The DMAC contains an instruction processing block that enables it to process program code that controls a DMA transfer. The program code is stored in a region of system memory that the DMAC accesses using its AXI interface. The DMAC stores instructions temporarily in a cache. You can configure the line length and depth of the cache.

You can configure the DMAC with up to eight DMA channels, with each channel capable of supporting a single concurrent thread of DMA operation. In addition, a single DMA manager thread exists, and you can use it to initialize the DMA channel threads. The DMAC executes up to one instruction for each AXI clock cycle. To ensure that it regularly executes each active thread, it alternates by processing the DMA manager thread and then a DMA channel thread. It uses a round-robin process when selecting the next active DMA channel thread to execute.

The DMAC uses variable-length instructions that consist of one to six bytes. It provides a separate Program Counter (PC) register for each DMA channel. When a thread requests an instruction from an address, the cache performs a look-up. If a cache hit occurs, then the cache immediately provides the data. Otherwise, the thread is stalled while the DMAC uses the AXI interface to perform a cache line fill.

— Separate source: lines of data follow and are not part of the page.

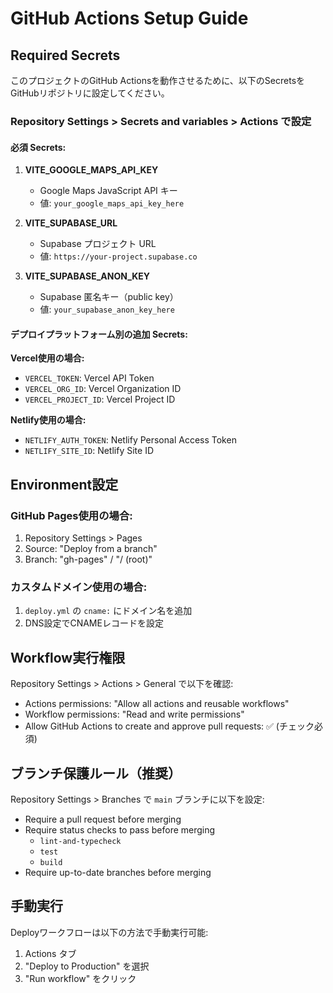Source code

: # GitHub Actions Setup Guide

## Required Secrets

このプロジェクトのGitHub Actionsを動作させるために、以下のSecretsをGitHubリポジトリに設定してください。

### Repository Settings > Secrets and variables > Actions で設定

#### 必須 Secrets:
1. **VITE_GOOGLE_MAPS_API_KEY**
   - Google Maps JavaScript API キー
   - 値: `your_google_maps_api_key_here`

2. **VITE_SUPABASE_URL**
   - Supabase プロジェクト URL
   - 値: `https://your-project.supabase.co`

3. **VITE_SUPABASE_ANON_KEY**
   - Supabase 匿名キー（public key）
   - 値: `your_supabase_anon_key_here`

#### デプロイプラットフォーム別の追加 Secrets:

**Vercel使用の場合:**
- `VERCEL_TOKEN`: Vercel API Token
- `VERCEL_ORG_ID`: Vercel Organization ID
- `VERCEL_PROJECT_ID`: Vercel Project ID

**Netlify使用の場合:**
- `NETLIFY_AUTH_TOKEN`: Netlify Personal Access Token
- `NETLIFY_SITE_ID`: Netlify Site ID

## Environment設定

### GitHub Pages使用の場合:
1. Repository Settings > Pages
2. Source: "Deploy from a branch"
3. Branch: "gh-pages" / "/ (root)"

### カスタムドメイン使用の場合:
1. `deploy.yml` の `cname:` にドメイン名を追加
2. DNS設定でCNAMEレコードを設定

## Workflow実行権限

Repository Settings > Actions > General で以下を確認:
- Actions permissions: "Allow all actions and reusable workflows"
- Workflow permissions: "Read and write permissions"
- Allow GitHub Actions to create and approve pull requests: ✅ (チェック必須)

## ブランチ保護ルール（推奨）

Repository Settings > Branches で `main` ブランチに以下を設定:
- Require a pull request before merging
- Require status checks to pass before merging
  - `lint-and-typecheck`
  - `test`
  - `build`
- Require up-to-date branches before merging

## 手動実行

Deployワークフローは以下の方法で手動実行可能:
1. Actions タブ
2. "Deploy to Production" を選択
3. "Run workflow" をクリック
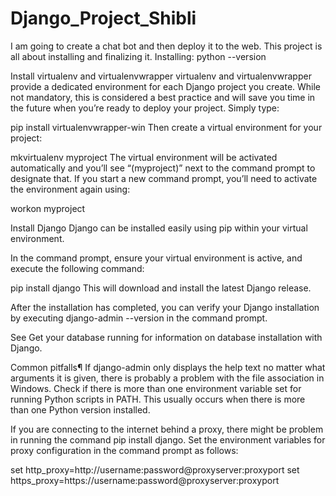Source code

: # Django_Project_Shibli
I am going to create a chat bot and then deploy it to the web. This project is all about installing and finalizing it.
Installing:
python --version


Install virtualenv and virtualenvwrapper
virtualenv and virtualenvwrapper provide a dedicated environment for each Django project you create. While not mandatory, this is considered a best practice and will save you time in the future when you’re ready to deploy your project. Simply type:

pip install virtualenvwrapper-win
Then create a virtual environment for your project:

mkvirtualenv myproject
The virtual environment will be activated automatically and you’ll see “(myproject)” next to the command prompt to designate that. If you start a new command prompt, you’ll need to activate the environment again using:

workon myproject

Install Django
Django can be installed easily using pip within your virtual environment.

In the command prompt, ensure your virtual environment is active, and execute the following command:

pip install django
This will download and install the latest Django release.

After the installation has completed, you can verify your Django installation by executing django-admin --version in the command prompt.

See Get your database running for information on database installation with Django.

Common pitfalls¶
If django-admin only displays the help text no matter what arguments it is given, there is probably a problem with the file association in Windows. Check if there is more than one environment variable set for running Python scripts in PATH. This usually occurs when there is more than one Python version installed.

If you are connecting to the internet behind a proxy, there might be problem in running the command pip install django. Set the environment variables for proxy configuration in the command prompt as follows:

set http_proxy=http://username:password@proxyserver:proxyport
set https_proxy=https://username:password@proxyserver:proxyport
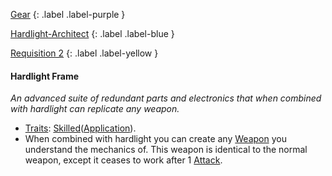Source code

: 
[Gear](Game/Gear-List)
{: .label .label-purple }

[Hardlight-Architect](Game/Blocks/Hardlight-Architect)
{: .label .label-blue }

[Requisition 2](Game/Deployment#Requisition)
{: .label .label-yellow }
#### Hardlight Frame
*An advanced suite of redundant parts and electronics that when combined with hardlight can replicate any weapon.*
* [Traits](Game/Core/Gear#Traits): [Skilled](Game/Core/Blocks/Skilled)([Application](Game/Core/Intelligence#Application)).
* When combined with hardlight you can create any [Weapon](Game/Core/Weapons) you understand the mechanics of. This weapon is identical to the normal weapon, except it ceases to work after 1 [Attack](Game/Core/Terminology#Attack).

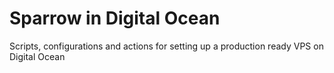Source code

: # Sparrow in Digital Ocean 
Scripts, configurations and actions for setting up a production ready VPS on Digital Ocean
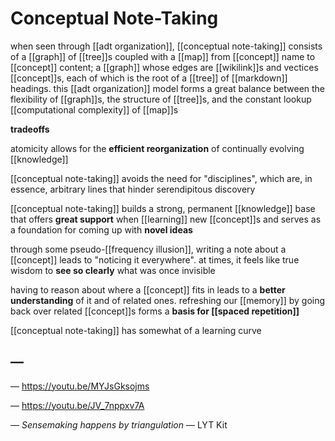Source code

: # Conceptual Note-Taking

when seen through [[adt organization]], [[conceptual note-taking]] consists of a [[graph]] of [[tree]]s coupled with a [[map]] from [[concept]] name to [[concept]] content; a [[graph]] whose edges are [[wikilink]]s and vectices [[concept]]s, each of which is the root of a [[tree]] of [[markdown]] headings. this [[adt organization]] model forms a great balance between the flexibility of [[graph]]s, the structure of [[tree]]s, and the constant lookup [[computational complexity]] of [[map]]s

**tradeoffs**

atomicity allows for the **efficient reorganization** of continually evolving [[knowledge]]

[[conceptual note-taking]] avoids the need for "disciplines", which are, in essence, arbitrary lines that hinder serendipitous discovery

[[conceptual note-taking]] builds a strong, permanent [[knowledge]] base that offers **great support** when [[learning]] new [[concept]]s and serves as a foundation for coming up with **novel ideas**

through some pseudo-[[frequency illusion]], writing a note about a [[concept]] leads to "noticing it everywhere". at times, it feels like true wisdom to **see so clearly** what was once invisible

having to reason about where a [[concept]] fits in leads to a **better understanding** of it and of related ones. refreshing our [[memory]] by going back over related [[concept]]s forms a **basis for [[spaced repetition]]**

[[conceptual note-taking]] has somewhat of a learning curve

## &mdash;

&mdash; <https://youtu.be/MYJsGksojms>

&mdash; <https://youtu.be/JV_7nppxv7A>

&mdash; _Sensemaking happens by triangulation_ &mdash; LYT Kit
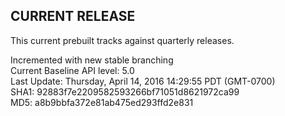 ## CURRENT RELEASE
This current prebuilt tracks against quarterly releases.

Incremented with new stable branching <br />
Current Baseline API level: 5.0 <br />
Last Update: Thursday, April 14, 2016 14:29:55 PDT (GMT-0700) <br />
SHA1: 92883f7e2209582593266bf71051d8621972ca99 <br />
MD5: a8b9bbfa372e81ab475ed293ffd2e831 <br />
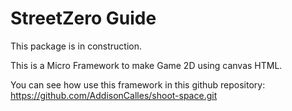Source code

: # StreetZero Guide

This package is in construction.

This is a Micro Framework to make Game 2D using canvas HTML.

You can see how use this framework in this github repository: 
https://github.com/AddisonCalles/shoot-space.git

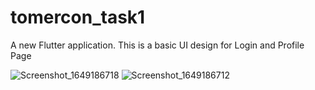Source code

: # tomercon_task1

A new Flutter application.
This is a basic UI design for Login and Profile Page

![Screenshot_1649186718](https://user-images.githubusercontent.com/67218325/161834076-d5f9c706-c3da-46c6-b727-e56eabeded41.png)
![Screenshot_1649186712](https://user-images.githubusercontent.com/67218325/161834080-ecce83c5-7c2a-46d0-96eb-a6dab0f3592c.png)

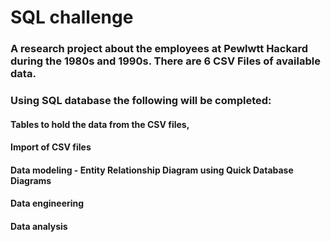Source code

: # SQL challenge
### A research project about the employees at Pewlwtt Hackard during the 1980s and 1990s. There are 6 CSV Files of available data.
### Using SQL database the following will be completed:

  ####  Tables to hold the data from the CSV files, 
  ####  Import of CSV files
  ####  Data modeling - Entity Relationship Diagram using Quick Database Diagrams
  ####  Data engineering
  ####  Data analysis

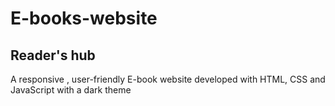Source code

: # E-books-website

## Reader's hub 

A responsive , user-friendly E-book website developed with HTML, CSS and JavaScript
with a dark theme
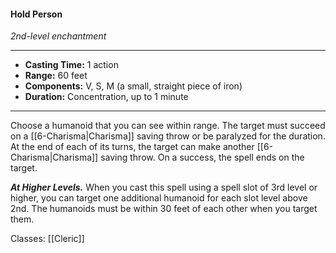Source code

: #### Hold Person
*2nd-level enchantment*
___
- **Casting Time:** 1 action
- **Range:** 60 feet
- **Components:** V, S, M (a small, straight piece of iron)
- **Duration:** Concentration, up to 1 minute
---
Choose a humanoid that you can see within range. The target must succeed on a [[6-Charisma|Charisma]] saving throw or be paralyzed for the duration. At the end of each of its turns, the target can make another [[6-Charisma|Charisma]] saving throw. On a success, the spell ends on the target.

***At Higher Levels.*** When you cast this spell using a spell slot of 3rd level or higher, you can target one additional humanoid for each slot level above 2nd. The humanoids must be within 30 feet of each other when you target them.

Classes: [[Cleric]]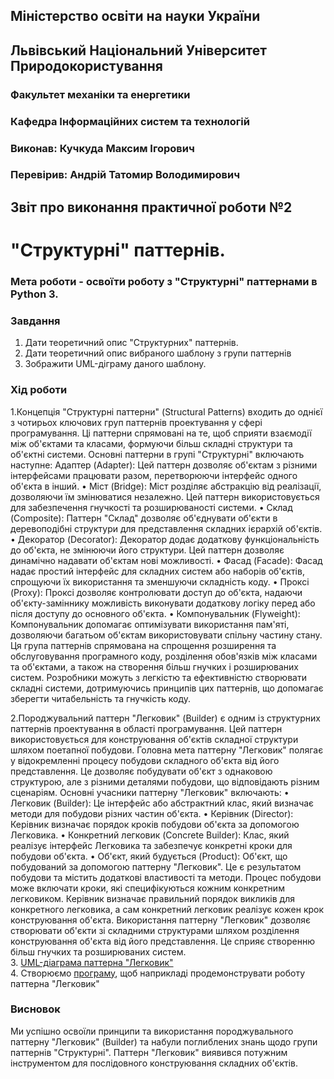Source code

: ## Міністерство освіти на науки України
## Львівський Національний Університет Природокористування
### Факультет механіки та енергетики
### Кафедра Інформаційних систем та технологій

### Виконав: Кучкуда Максим Ігорович
### Перевірив: Андрій Татомир Володимирович

## Звіт про виконання практичної роботи №2
# "Структурні" паттернів.

### Мета роботи - освоїти роботу з "Структурні" паттернами в Python 3.

### Завдання
1. Дати теоретичний опис "Структурних" паттернів.
2. Дати теоретичний опис вибраного шаблону з групи паттернів
3. Зображити UML-діграму даного шаблону.


### Хід роботи
1.Концепція "Структурні паттерни" (Structural Patterns) входить до однієї з чотирьох ключових груп паттернів проектування у сфері програмування. Ці паттерни спрямовані на те, щоб сприяти взаємодії між об'єктами та класами, формуючи більш складні структури та об'єктні системи.
Основні паттерни в групі "Структурні" включають наступне:
Адаптер (Adapter): Цей паттерн дозволяє об'єктам з різними інтерфейсами працювати разом, перетворюючи інтерфейс одного об'єкта в інший.
• Міст (Bridge): Міст розділяє абстракцію від реалізації, дозволяючи їм змінюватися незалежно. Цей паттерн використовується для забезпечення гнучкості та розширюваності системи.
• Склад (Composite): Паттерн "Склад" дозволяє об'єднувати об'єкти в деревоподібні структури для представлення складних ієрархій об'єктів.
• Декоратор (Decorator): Декоратор додає додаткову функціональність до об'єкта, не змінюючи його структури. Цей паттерн дозволяє динамічно надавати об'єктам нові можливості.
• Фасад (Facade): Фасад надає простий інтерфейс для складних систем або наборів об'єктів, спрощуючи їх використання та зменшуючи складність коду.
• Проксі (Proxy): Проксі дозволяє контролювати доступ до об'єкта, надаючи об'єкту-заміннику можливість виконувати додаткову логіку перед або після доступу до основного об'єкта.
• Компонувальник (Flyweight): Компонувальник допомагає оптимізувати використання пам'яті, дозволяючи багатьом об'єктам використовувати спільну частину стану.
Ця група паттернів спрямована на спрощення розширення та обслуговування програмного коду, розділення обов'язків між класами та об'єктами, а також на створення більш гнучких і розширюваних систем. Розробники можуть з легкістю та ефективністю створювати складні системи, дотримуючись принципів цих паттернів, що допомагає зберегти читабельність та гнучкість коду.

2.Породжувальний паттерн "Легковик" (Builder) є одним із структурних паттернів проектування в області програмування. Цей паттерн використовується для конструювання об'єктів складної структури шляхом поетапної побудови.
Головна мета паттерну "Легковик" полягає у відокремленні процесу побудови складного об'єкта від його представлення. Це дозволяє побудувати об'єкт з однаковою структурою, але з різними деталями побудови, що відповідають різним сценаріям.
Основні учасники паттерну "Легковик" включають:
• Легковик (Builder): Це інтерфейс або абстрактний клас, який визначає методи для побудови різних частин об'єкта.
• Керівник (Director): Керівник визначає порядок кроків побудови об'єкта за допомогою Легковика.
• Конкретний легковик (Concrete Builder): Клас, який реалізує інтерфейс Легковика та забезпечує конкретні кроки для побудови об'єкта.
• Об'єкт, який будується (Product): Об'єкт, що побудований за допомогою паттерну "Легковик". Це є результатом побудови та містить додаткові властивості та методи.
Процес побудови може включати кроки, які специфікуються кожним конкретним легковиком. Керівник визначає правильний порядок викликів для конкретного легковика, а сам конкретний легковик реалізує кожен крок конструювання об'єкта.
Використання паттерну "Легковик" дозволяє створювати об'єкти зі складними структурами шляхом розділення конструювання об'єкта від його представлення. Це сприяє створенню більш гнучких та розширюваних систем.    
3. [UML-діаграма паттерна "Легковик"](2l.png)               
4. Створюємо [програму](2l.py), щоб наприкладі продемонструвати роботу паттерна "Легковик" 

### Висновок
Ми успішно освоїли принципи та використання породжувального паттерну "Легковик" (Builder) та набули поглиблених знань щодо групи паттернів "Структурні". Паттерн "Легковик" виявився потужним інструментом для послідовного конструювання складних об'єктів.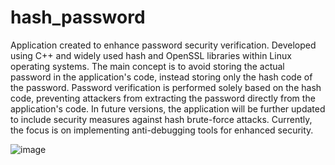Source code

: # hash_password

Application created to enhance password security verification. Developed using C++ and widely used hash and OpenSSL libraries within Linux operating systems.
The main concept is to avoid storing the actual password in the application's code, instead storing only the hash code of the password.
Password verification is performed solely based on the hash code, preventing attackers from extracting the password directly from the application's code. 
In future versions, the application will be further updated to include security measures against hash brute-force attacks. Currently, 
the focus is on implementing anti-debugging tools for enhanced security.

![image](https://github.com/AL19man/hash_password/assets/136197729/51e15c2b-db78-4d18-9f52-23d789bf9998)
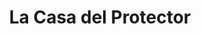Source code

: ---
title: "La Casa del Protector"
url: /barrios-unidos/la-casa-del-protector/
shop: piezas de automóviles
---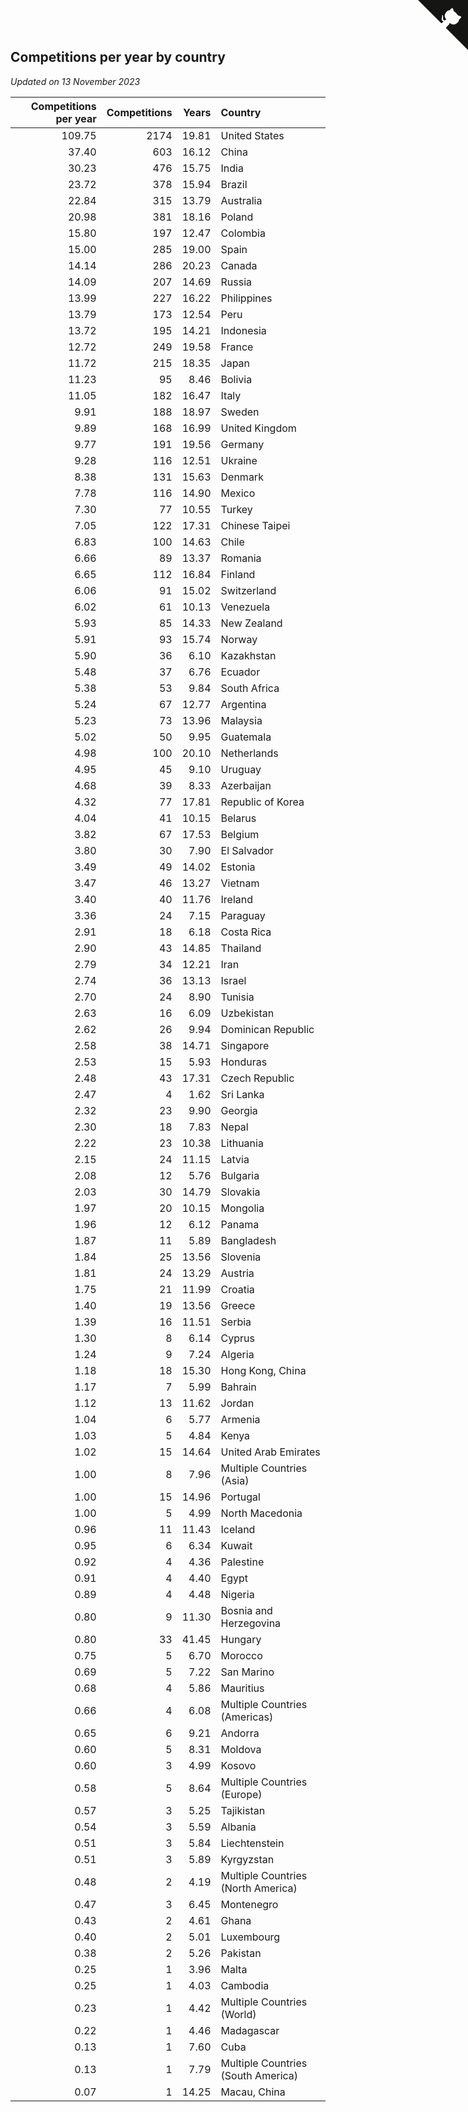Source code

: ## Competitions per year by country

*Updated on 13 November 2023*

| Competitions per year | Competitions | Years | Country |
| ---: | ---: | ---: | :--- |
| 109.75 | 2174 | 19.81 | United States |
| 37.40 | 603 | 16.12 | China |
| 30.23 | 476 | 15.75 | India |
| 23.72 | 378 | 15.94 | Brazil |
| 22.84 | 315 | 13.79 | Australia |
| 20.98 | 381 | 18.16 | Poland |
| 15.80 | 197 | 12.47 | Colombia |
| 15.00 | 285 | 19.00 | Spain |
| 14.14 | 286 | 20.23 | Canada |
| 14.09 | 207 | 14.69 | Russia |
| 13.99 | 227 | 16.22 | Philippines |
| 13.79 | 173 | 12.54 | Peru |
| 13.72 | 195 | 14.21 | Indonesia |
| 12.72 | 249 | 19.58 | France |
| 11.72 | 215 | 18.35 | Japan |
| 11.23 | 95 | 8.46 | Bolivia |
| 11.05 | 182 | 16.47 | Italy |
| 9.91 | 188 | 18.97 | Sweden |
| 9.89 | 168 | 16.99 | United Kingdom |
| 9.77 | 191 | 19.56 | Germany |
| 9.28 | 116 | 12.51 | Ukraine |
| 8.38 | 131 | 15.63 | Denmark |
| 7.78 | 116 | 14.90 | Mexico |
| 7.30 | 77 | 10.55 | Turkey |
| 7.05 | 122 | 17.31 | Chinese Taipei |
| 6.83 | 100 | 14.63 | Chile |
| 6.66 | 89 | 13.37 | Romania |
| 6.65 | 112 | 16.84 | Finland |
| 6.06 | 91 | 15.02 | Switzerland |
| 6.02 | 61 | 10.13 | Venezuela |
| 5.93 | 85 | 14.33 | New Zealand |
| 5.91 | 93 | 15.74 | Norway |
| 5.90 | 36 | 6.10 | Kazakhstan |
| 5.48 | 37 | 6.76 | Ecuador |
| 5.38 | 53 | 9.84 | South Africa |
| 5.24 | 67 | 12.77 | Argentina |
| 5.23 | 73 | 13.96 | Malaysia |
| 5.02 | 50 | 9.95 | Guatemala |
| 4.98 | 100 | 20.10 | Netherlands |
| 4.95 | 45 | 9.10 | Uruguay |
| 4.68 | 39 | 8.33 | Azerbaijan |
| 4.32 | 77 | 17.81 | Republic of Korea |
| 4.04 | 41 | 10.15 | Belarus |
| 3.82 | 67 | 17.53 | Belgium |
| 3.80 | 30 | 7.90 | El Salvador |
| 3.49 | 49 | 14.02 | Estonia |
| 3.47 | 46 | 13.27 | Vietnam |
| 3.40 | 40 | 11.76 | Ireland |
| 3.36 | 24 | 7.15 | Paraguay |
| 2.91 | 18 | 6.18 | Costa Rica |
| 2.90 | 43 | 14.85 | Thailand |
| 2.79 | 34 | 12.21 | Iran |
| 2.74 | 36 | 13.13 | Israel |
| 2.70 | 24 | 8.90 | Tunisia |
| 2.63 | 16 | 6.09 | Uzbekistan |
| 2.62 | 26 | 9.94 | Dominican Republic |
| 2.58 | 38 | 14.71 | Singapore |
| 2.53 | 15 | 5.93 | Honduras |
| 2.48 | 43 | 17.31 | Czech Republic |
| 2.47 | 4 | 1.62 | Sri Lanka |
| 2.32 | 23 | 9.90 | Georgia |
| 2.30 | 18 | 7.83 | Nepal |
| 2.22 | 23 | 10.38 | Lithuania |
| 2.15 | 24 | 11.15 | Latvia |
| 2.08 | 12 | 5.76 | Bulgaria |
| 2.03 | 30 | 14.79 | Slovakia |
| 1.97 | 20 | 10.15 | Mongolia |
| 1.96 | 12 | 6.12 | Panama |
| 1.87 | 11 | 5.89 | Bangladesh |
| 1.84 | 25 | 13.56 | Slovenia |
| 1.81 | 24 | 13.29 | Austria |
| 1.75 | 21 | 11.99 | Croatia |
| 1.40 | 19 | 13.56 | Greece |
| 1.39 | 16 | 11.51 | Serbia |
| 1.30 | 8 | 6.14 | Cyprus |
| 1.24 | 9 | 7.24 | Algeria |
| 1.18 | 18 | 15.30 | Hong Kong, China |
| 1.17 | 7 | 5.99 | Bahrain |
| 1.12 | 13 | 11.62 | Jordan |
| 1.04 | 6 | 5.77 | Armenia |
| 1.03 | 5 | 4.84 | Kenya |
| 1.02 | 15 | 14.64 | United Arab Emirates |
| 1.00 | 8 | 7.96 | Multiple Countries (Asia) |
| 1.00 | 15 | 14.96 | Portugal |
| 1.00 | 5 | 4.99 | North Macedonia |
| 0.96 | 11 | 11.43 | Iceland |
| 0.95 | 6 | 6.34 | Kuwait |
| 0.92 | 4 | 4.36 | Palestine |
| 0.91 | 4 | 4.40 | Egypt |
| 0.89 | 4 | 4.48 | Nigeria |
| 0.80 | 9 | 11.30 | Bosnia and Herzegovina |
| 0.80 | 33 | 41.45 | Hungary |
| 0.75 | 5 | 6.70 | Morocco |
| 0.69 | 5 | 7.22 | San Marino |
| 0.68 | 4 | 5.86 | Mauritius |
| 0.66 | 4 | 6.08 | Multiple Countries (Americas) |
| 0.65 | 6 | 9.21 | Andorra |
| 0.60 | 5 | 8.31 | Moldova |
| 0.60 | 3 | 4.99 | Kosovo |
| 0.58 | 5 | 8.64 | Multiple Countries (Europe) |
| 0.57 | 3 | 5.25 | Tajikistan |
| 0.54 | 3 | 5.59 | Albania |
| 0.51 | 3 | 5.84 | Liechtenstein |
| 0.51 | 3 | 5.89 | Kyrgyzstan |
| 0.48 | 2 | 4.19 | Multiple Countries (North America) |
| 0.47 | 3 | 6.45 | Montenegro |
| 0.43 | 2 | 4.61 | Ghana |
| 0.40 | 2 | 5.01 | Luxembourg |
| 0.38 | 2 | 5.26 | Pakistan |
| 0.25 | 1 | 3.96 | Malta |
| 0.25 | 1 | 4.03 | Cambodia |
| 0.23 | 1 | 4.42 | Multiple Countries (World) |
| 0.22 | 1 | 4.46 | Madagascar |
| 0.13 | 1 | 7.60 | Cuba |
| 0.13 | 1 | 7.79 | Multiple Countries (South America) |
| 0.07 | 1 | 14.25 | Macau, China |


<a href="https://github.com/jonatanklosko/wca_statistics" class="github-corner" aria-label="View source on Github"><svg width="80" height="80" viewBox="0 0 250 250" style="fill:#151513; color:#fff; position: absolute; top: 0; border: 0; right: 0;" aria-hidden="true"><path d="M0,0 L115,115 L130,115 L142,142 L250,250 L250,0 Z"></path><path d="M128.3,109.0 C113.8,99.7 119.0,89.6 119.0,89.6 C122.0,82.7 120.5,78.6 120.5,78.6 C119.2,72.0 123.4,76.3 123.4,76.3 C127.3,80.9 125.5,87.3 125.5,87.3 C122.9,97.6 130.6,101.9 134.4,103.2" fill="currentColor" style="transform-origin: 130px 106px;" class="octo-arm"></path><path d="M115.0,115.0 C114.9,115.1 118.7,116.5 119.8,115.4 L133.7,101.6 C136.9,99.2 139.9,98.4 142.2,98.6 C133.8,88.0 127.5,74.4 143.8,58.0 C148.5,53.4 154.0,51.2 159.7,51.0 C160.3,49.4 163.2,43.6 171.4,40.1 C171.4,40.1 176.1,42.5 178.8,56.2 C183.1,58.6 187.2,61.8 190.9,65.4 C194.5,69.0 197.7,73.2 200.1,77.6 C213.8,80.2 216.3,84.9 216.3,84.9 C212.7,93.1 206.9,96.0 205.4,96.6 C205.1,102.4 203.0,107.8 198.3,112.5 C181.9,128.9 168.3,122.5 157.7,114.1 C157.9,116.9 156.7,120.9 152.7,124.9 L141.0,136.5 C139.8,137.7 141.6,141.9 141.8,141.8 Z" fill="currentColor" class="octo-body"></path></svg></a><style>.github-corner:hover .octo-arm{animation:octocat-wave 560ms ease-in-out}@keyframes octocat-wave{0%,100%{transform:rotate(0)}20%,60%{transform:rotate(-25deg)}40%,80%{transform:rotate(10deg)}}@media (max-width:500px){.github-corner:hover .octo-arm{animation:none}.github-corner .octo-arm{animation:octocat-wave 560ms ease-in-out}}</style>
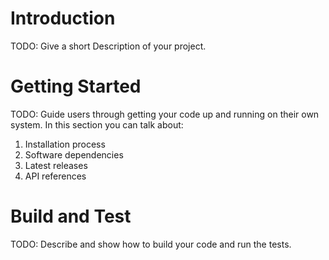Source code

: # Introduction 
TODO: Give a short Description of your project. 

# Getting Started
TODO: Guide users through getting your code up and running on their own system. 
In this section you can talk about:
1.	Installation process
2.	Software dependencies
3.	Latest releases
4.	API references

# Build and Test
TODO: Describe and show how to build your code and run the tests.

If an instruction is greater than 4 bytes, or spans the end of a cache line, the DMAC performs multiple cache accesses to fetch the instruction.

When a DMA channel thread executes a load or store instruction, the DMAC adds the instruction to the relevant read or write queue. The DMAC uses these queues as an instruction storage buffer prior to it issuing the instructions on the AXI bus. The DMAC also contains a Multi First-In-First-Out (MFIFO) data buffer that it uses to store data that it reads, or writes, during a DMA transfer.

The DMAC provides multiple interrupt outputs to enable efficient communication of events to external microprocessors. The peripheral request interfaces support the connection of DMA-capable peripherals to enable memory-to-peripheral and peripheral-to-memory DMA transfers to occur, without intervention from a microprocessor.

Dual APB interfaces enable the operation of the DMAC to be partitioned into the Secure state and Non-secure state. You can use the APB interfaces to access status registers and also directly execute instructions in the DMAC.